RAW DATA Block Start

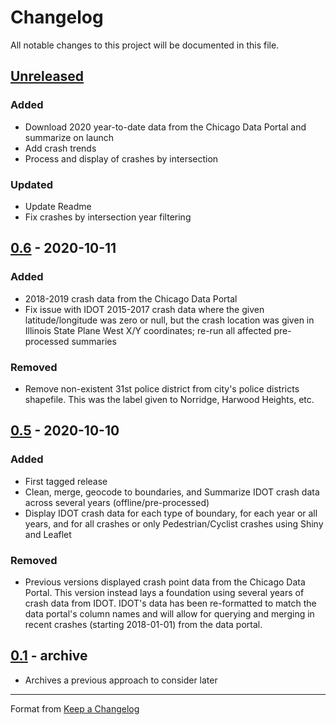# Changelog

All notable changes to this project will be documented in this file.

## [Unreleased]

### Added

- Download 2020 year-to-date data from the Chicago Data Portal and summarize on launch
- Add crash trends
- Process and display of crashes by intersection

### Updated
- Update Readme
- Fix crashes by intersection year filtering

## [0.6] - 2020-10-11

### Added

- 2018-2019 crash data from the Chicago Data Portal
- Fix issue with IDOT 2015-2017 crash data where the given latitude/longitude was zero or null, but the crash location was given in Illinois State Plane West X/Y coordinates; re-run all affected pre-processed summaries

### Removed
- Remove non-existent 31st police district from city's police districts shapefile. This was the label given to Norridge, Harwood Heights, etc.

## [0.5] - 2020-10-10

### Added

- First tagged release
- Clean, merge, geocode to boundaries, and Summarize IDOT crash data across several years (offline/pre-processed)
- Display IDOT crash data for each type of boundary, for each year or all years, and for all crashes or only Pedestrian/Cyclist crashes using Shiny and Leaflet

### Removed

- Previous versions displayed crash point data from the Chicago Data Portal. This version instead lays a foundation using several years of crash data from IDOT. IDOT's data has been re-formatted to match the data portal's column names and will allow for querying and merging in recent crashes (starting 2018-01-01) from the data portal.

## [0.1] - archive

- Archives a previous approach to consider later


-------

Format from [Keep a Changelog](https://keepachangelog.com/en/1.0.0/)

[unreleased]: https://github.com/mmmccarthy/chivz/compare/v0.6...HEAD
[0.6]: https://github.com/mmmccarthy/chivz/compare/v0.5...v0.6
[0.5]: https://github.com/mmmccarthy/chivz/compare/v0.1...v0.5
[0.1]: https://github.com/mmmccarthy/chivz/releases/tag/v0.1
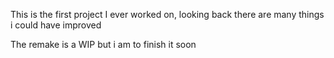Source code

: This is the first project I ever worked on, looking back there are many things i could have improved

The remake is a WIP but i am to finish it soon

RAW DATA Block End

What belongs in the answer is each line above, reproduced exactly, and no picture.

# Changelog

All notable changes to this project will be documented in this file.

## [Unreleased]

### Added

- Download 2020 year-to-date data from the Chicago Data Portal and summarize on launch
- Add crash trends
- Process and display of crashes by intersection

### Updated
- Update Readme
- Fix crashes by intersection year filtering

## [0.6] - 2020-10-11

### Added

- 2018-2019 crash data from the Chicago Data Portal
- Fix issue with IDOT 2015-2017 crash data where the given latitude/longitude was zero or null, but the crash location was given in Illinois State Plane West X/Y coordinates; re-run all affected pre-processed summaries

### Removed
- Remove non-existent 31st police district from city's police districts shapefile. This was the label given to Norridge, Harwood Heights, etc.

## [0.5] - 2020-10-10

### Added

- First tagged release
- Clean, merge, geocode to boundaries, and Summarize IDOT crash data across several years (offline/pre-processed)
- Display IDOT crash data for each type of boundary, for each year or all years, and for all crashes or only Pedestrian/Cyclist crashes using Shiny and Leaflet

### Removed

- Previous versions displayed crash point data from the Chicago Data Portal. This version instead lays a foundation using several years of crash data from IDOT. IDOT's data has been re-formatted to match the data portal's column names and will allow for querying and merging in recent crashes (starting 2018-01-01) from the data portal.

## [0.1] - archive

- Archives a previous approach to consider later


-------

Format from [Keep a Changelog](https://keepachangelog.com/en/1.0.0/)

[unreleased]: https://github.com/mmmccarthy/chivz/compare/v0.6...HEAD
[0.6]: https://github.com/mmmccarthy/chivz/compare/v0.5...v0.6
[0.5]: https://github.com/mmmccarthy/chivz/compare/v0.1...v0.5
[0.1]: https://github.com/mmmccarthy/chivz/releases/tag/v0.1
Source code

: This is the first project I ever worked on, looking back there are many things i could have improved

The remake is a WIP but i am to finish it soon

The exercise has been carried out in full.